It's often useful to wake up and/or trigger reschedule on other CPUs. This
patch adds scx_bpf_kick_cpu() kfunc helper that BPF scheduler can call to
kick the target CPU into the scheduling path.

As a sched_ext task relinquishes its CPU only after its slice is depleted,
this patch also adds SCX_KICK_PREEMPT and SCX_ENQ_PREEMPT which clears the
slice of the target CPU's current task to guarantee that sched_ext's
scheduling path runs on the CPU.

This patch also adds a new example scheduler, scx_example_central, which
demonstrates central scheduling where one CPU is responsible for making all
scheduling decisions in the system. The central CPU makes scheduling
decisions for all CPUs in the system, queues tasks on the appropriate local
dsq's and preempts the worker CPUs. The worker CPUs in turn preempt the
central CPU when it needs tasks to run.

Currently, every CPU depends on its own tick to expire the current task. A
follow-up patch implementing tickless support for sched_ext will allow the
worker CPUs to go full tickless so that they can run completely undisturbed.

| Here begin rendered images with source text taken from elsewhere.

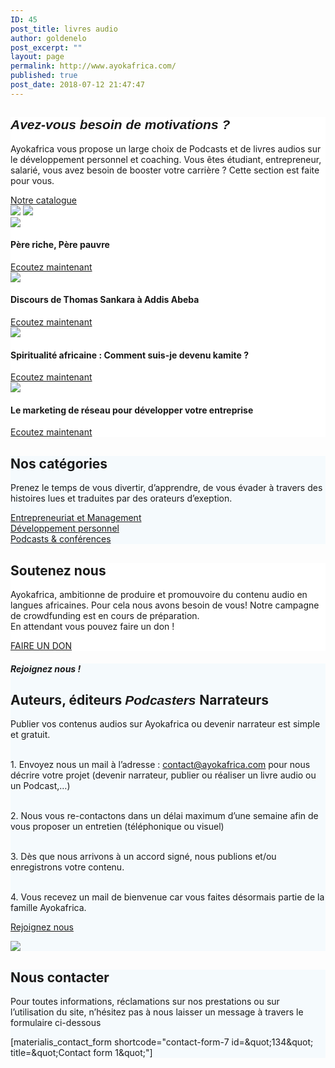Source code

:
 ```yaml
---
ID: 45
post_title: livres audio
author: goldenelo
post_excerpt: ""
layout: page
permalink: http://www.ayokafrica.com/
published: true
post_date: 2018-07-12 21:47:47
---
```

<div  data-label="About" data-id="about--2" data-export-id="about-4" data-category="about" class="about-4 content-section content-section-spacing-large" id="about-2" style="background-color: #ffffff;">
<div  class="gridContainer">
<div  class="row middle-sm text-center">
<div  class="col-sm-5 space-bottom-xs" data-type="column">
<h2  class=""><span  style="font-family: Playfair Display, sans-serif;"><b ><i >Avez-vous besoin de motivations ?</i></b></span></h2>
<p  class="">Ayokafrica vous propose un large choix de Podcasts et de livres audios sur le développement personnel et coaching.
Vous êtes étudiant, entrepreneur, salarié, vous avez besoin de booster votre carrière ? Cette section est faite pour vous.</p>
<a  class="button big color1 mdc-ripple-upgraded" href="http://www.ayokafrica.com/www.ayokafrica.com/catalogue" target="_self" data-cp-link="1" style="--mdc-ripple-fg-size: 120.165px; --mdc-ripple-fg-scale: 1.80854;">Notre catalogue</a>

</div>
<div  class="col-sm-7 flexbox center-xs middle-xs image-group-2-img padding-top-bottom"><img  class="img-1 rounded mdc-elevation--z10" data-size="250x200" src="http://www.ayokafrica.com/wp-content/uploads/2018/07/cropped-macbook-2617385_1920.jpg"> <img  class="img-2 rounded mdc-elevation--z10" data-size="220x170" src="http://www.ayokafrica.com/wp-content/uploads/2018/07/cropped-henry-be-228194-unsplash-1024x666-2.jpg"></div>
</div>
</div>
</div><div  data-label="Portfolio" data-id="portfolio--1" data-export-id="portfolio-1-materialis" data-category="portfolio" class="portfolio-1-materialis content-section" id="portfolio-1" style="background-color: #ffffff;">
<div >
<div  class="row text-center" data-type="row" data-fixed="true">
<div  class="col-sm-6 col-xs-12 no-gutter-col col-md-3">
<div  class="contentswap-effect" data-hover-fx="portfolio-1">
<div  class="initial-image"><img  data-size="600x354" src="http://www.ayokafrica.com/wp-content/uploads/2018/12/cropped-51kWuYvNmLL._SL500_.jpg"></div>
<div  class="overlay bg-color-black"></div>
<div  class="swap-inner col-xs-12">
<div  class="row full-height-row middle-xs">
<div  class="col-xs-12 text-center white-text">
<h4  class="font-500">Père riche, Père pauvre</h4>
<a  class="button color-white mdc-ripple-upgraded" href="http://www.ayokafrica.com/product/pere-riche-pere-pauvre-robert-kiyosaki/#tab-additional_information" target="_self" data-cp-link="1" style="--mdc-ripple-fg-size: 104.843px; --mdc-ripple-fg-scale: 1.80516;">Ecoutez maintenant</a>

</div>
</div>
</div>
</div>
</div>
<div  class="col-sm-6 col-xs-12 no-gutter-col col-md-3">
<div  class="contentswap-effect" data-hover-fx="portfolio-1">
<div  class="initial-image"><img  data-size="600x354" src="http://www.ayokafrica.com/wp-content/uploads/2018/07/cropped-003484-4.jpg"></div>
<div  class="overlay bg-color-black"></div>
<div  class="swap-inner col-xs-12">
<div  class="row full-height-row middle-xs">
<div  class="col-xs-12 text-center white-text">
<h4  class="font-500">Discours de Thomas Sankara à Addis Abeba</h4>
<a  class="button color-white mdc-ripple-upgraded" href="http://www.ayokafrica.com/product/thomas_sankara_sommet" target="_self" data-cp-link="1" style="--mdc-ripple-fg-size: 104.843px; --mdc-ripple-fg-scale: 1.80516;">Ecoutez maintenant</a>

</div>
</div>
</div>
</div>
</div>
<div  class="col-sm-6 col-xs-12 no-gutter-col col-md-3">
<div  class="contentswap-effect" data-hover-fx="portfolio-1">
<div  class="initial-image"><img  data-size="600x354" src="http://www.ayokafrica.com/wp-content/uploads/2019/02/cropped-IMG-20181221-WA0012-1.jpg"></div>
<div  class="overlay bg-color-black"></div>
<div  class="swap-inner col-xs-12">
<div  class="row full-height-row middle-xs">
<div  class="col-xs-12 text-center white-text">
<h4  class="font-500">Spiritualité africaine : Comment suis-je devenu kamite ? </h4>
<a  class="button color-white mdc-ripple-upgraded" href="http://www.ayokafrica.com/product/spiritualite-africaine/#tab-additional_information" target="_self" data-cp-link="1" style="--mdc-ripple-fg-size: 104.843px; --mdc-ripple-fg-scale: 1.80516;">Ecoutez maintenant</a>

</div>
</div>
</div>
</div>
</div>
<div  class="col-sm-6 col-xs-12 no-gutter-col col-md-3">
<div  class="contentswap-effect" data-hover-fx="portfolio-1">
<div  class="initial-image"><img  data-size="600x354" src="http://www.ayokafrica.com/wp-content/uploads/2018/12/cropped-31s5hqwzakL.jpg"></div>
<div  class="overlay bg-color-black"></div>
<div  class="swap-inner col-xs-12">
<div  class="row full-height-row middle-xs">
<div  class="col-xs-12 text-center white-text">
<h4  class="font-500">Le marketing de réseau pour développer votre entreprise</h4>
<a  class="button color-white mdc-ripple-upgraded" href="http://www.ayokafrica.com/product/marketing-de-reseau/#tab-additional_information" target="_self" data-cp-link="1" style="--mdc-ripple-fg-size: 104.843px; --mdc-ripple-fg-scale: 1.80516;">Ecoutez maintenant</a>

</div>
</div>
</div>
</div>
</div>
</div>
</div>
</div><div  data-label="Features" data-id="features--1" data-export-id="features-10-materialis" data-category="features" class="features-10m content-section-spacing-large content-section" id="features-1" style="background-color: #f5fafd;">
<div  class="gridContainer">
<div  class="row">
<div  class="section-title-col" data-type="column">
<h2  class="">Nos catégories</h2>
<p  class="">Prenez le temps de vous divertir, d’apprendre, de vous évader à travers des histoires lues et traduites par des orateurs d’exeption.</p>

</div>
</div>
<div  class="row ">
<div  class="col-md-10 col-md-offset-1 ">
<div  class="row space-top spaced-cols content-center-sm" data-type="row">
<div  class="col-md-4 col-sm-6 col-sm-offset-0 col-xs-10 col-xs-offset-1">
<div  class="card no-radius mdc-elevation--z1 y-move bg-color-white padding-24 bordered" data-type="column"><i  class="mdi icon color1 mdi-human-child reverse round big"></i> <a  class="link" href="https://bit.ly/2Ew3nLL" target="_self" data-cp-link="1">Entrepreneuriat et Management</a></div>
</div>
<div  class="col-md-4 col-sm-6 col-sm-offset-0 col-xs-10 col-xs-offset-1">
<div  class="card no-radius mdc-elevation--z1 y-move bg-color-white padding-24 bordered" data-type="column"><i  class="mdi icon color1 mdi-run-fast reverse round big"></i> <a  class="link" target="_self" data-cp-link="1" href="https://bit.ly/2Sqqvy6">Développement personnel</a></div>
</div>
<div  class="col-md-4 col-sm-6 col-sm-offset-0 col-xs-10 col-xs-offset-1">
<div  class="card no-radius mdc-elevation--z1 y-move bg-color-white padding-24 bordered" data-type="column"><i  class="mdi icon color1 mdi-audiobook reverse round big"></i> <a  class="link" href="https://bit.ly/2T5hOKL" target="_self" data-cp-link="1"> Podcasts &amp; conférences </a></div>
</div>
</div>
</div>
</div>
</div>
</div><div  data-label="Cta" data-id="cta--1" data-export-id="cta-1-materialis" data-category="cta" class="content-relative content-section content-section-spacing-large cta-1-materialis section-title-col-white-text" id="cta-1" data-parallax-depth="20" data-ovid="1" style="background-color: rgb(255, 255, 255); background-image: url(&quot;http://www.ayokafrica.com/wp-content/uploads/2018/08/hands-2888625_1920.jpg&quot;); background-size: cover; background-position: center top;"><div  class="gridContainer"> <div  class="row text-center col-sm-padding-medium"><div  class="col-md-6 col-md-offset-3 col-xs-10 col-xs-offset-1 card mdc-elevation--z3 box-padding-lr-small"> <div  data-type="column" class=""><h2  class="">Soutenez nous</h2> <p  class="">Ayokafrica, ambitionne de produire et promouvoire du contenu audio en langues africaines. Pour cela nous avons besoin de vous! Notre campagne de crowdfunding est en cours de préparation.<br >En attendant vous pouvez faire un don !
</p> <a  class="button big color1 mdc-elevation--z1 mdc-ripple-upgraded" href="http://www.ayokafrica.com/www.ayokafrica.com/donation" target="_self" data-cp-link="1" style="--mdc-ripple-fg-size: 113.25px; --mdc-ripple-fg-scale: 1.82086;">FAIRE UN DON</a></div> </div></div> </div></div><div  data-label="About" data-id="about--4" data-export-id="about-9" data-category="about" class="about-9 content-section content-section-spacing-large" id="about-4" style="background-color: #f5fafd;">
<div  class="gridContainer">
<div  class="row middle-sm text-center">
<div  class="col-sm-5 space-bottom-xs content-column content-left-sm" data-type="column">
<h5  class="">Rejoignez nous !</h5>
<h2  class="">Auteurs, éditeurs
<span  style="font-family: Playfair Display, sans-serif;"><b ><i >Podcasters
</i></b></span>Narrateurs</h2>
<p  class="">Publier vos contenus audios sur Ayokafrica ou devenir narrateur est simple et gratuit.

<br >1. Envoyez nous un mail à l’adresse : contact@ayokafrica.com pour nous décrire votre projet (devenir narrateur, publier ou réaliser un livre audio ou un Podcast,…)

<br >2. Nous vous re-contactons dans un délai maximum d’une semaine afin de vous proposer un entretien (téléphonique ou visuel)

<br >3. Dès que nous arrivons à un accord signé, nous publions et/ou enregistrons votre contenu.

<br >4. Vous recevez un mail de bienvenue car vous faites désormais partie de la famille Ayokafrica.</p>
<a  class="button big color1 mdc-ripple-upgraded" href="http://www.ayokafrica.com/www.ayokafrica.com/contact" target="_self" data-cp-link="1" style="--mdc-ripple-fg-size: 116.632px; --mdc-ripple-fg-scale: 1.8146;">Rejoignez nous</a>

</div>
<div  class="col-sm-7 flexbox flexbox middle-xs center-xs">
<div  class="overlay-box flexbox middle-xs center-xs overlay-holder ">
<div  class="overlay-box-offset offset-background mdc-elevation--z5 bg-color2 border-radius-8"></div>
<img  class="flexbox mdc-elevation--z10 img1 rounded" src="http://www.ayokafrica.com/wp-content/uploads/2018/12/DSC_0666.jpg">

</div>
</div>
</div>
</div>
</div><div  data-label="Contact" data-id="contact--1" data-export-id="contact-1" data-category="contact" class="contact-1 content-section content-section-spacing-large content-relative white-text" data-parallax-depth="20" id="contact-1" style="background-color: #f5fafd; background-image: url('http://www.ayokafrica.com/wp-content/uploads/2018/07/headphones-338492_1920.jpg'); background-size: cover; background-position: center top;">
<div  class="gridContainer">
<div  class="row text-center">
<div  class="section-title-col" data-type="column">
<h2  class="">Nous contacter</h2>
<p  class="lead">Pour toutes informations, réclamations sur nos prestations ou sur l’utilisation du site, n’hésitez pas à nous laisser un message à travers le formulaire ci-dessous</p>

</div>
</div>
<div  class="row text-center">
<div  class="col-xs-12 col-sm-8 col-sm-offset-2 contact-form-wrapper inline-info">
<div  class="card mdc-elevation--z3 col-padding-top">
<div  class="dark-text" data-content-shortcode="materialis_contact_form shortcode=&quot;contact-form-7 id=&amp;amp;quot;134&amp;amp;quot; title=&amp;amp;quot;Contact form 1&amp;amp;quot;&quot;" data-editable="true">[materialis_contact_form shortcode="contact-form-7 id=&amp;quot;134&amp;quot; title=&amp;quot;Contact form 1&amp;quot;"]</div>
</div>
</div>
</div>
</div>
</div>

v3: * Make scx_example_central switch all tasks by default.

    * Convert to BPF inline iterators.

v2: * Julia Lawall reported that scx_example_central can overflow the
      dispatch buffer and malfunction. As scheduling for other CPUs can't be
      handled by the automatic retry mechanism, fix by implementing an
      explicit overflow and retry handling.

    * Updated to use generic BPF cpumask helpers.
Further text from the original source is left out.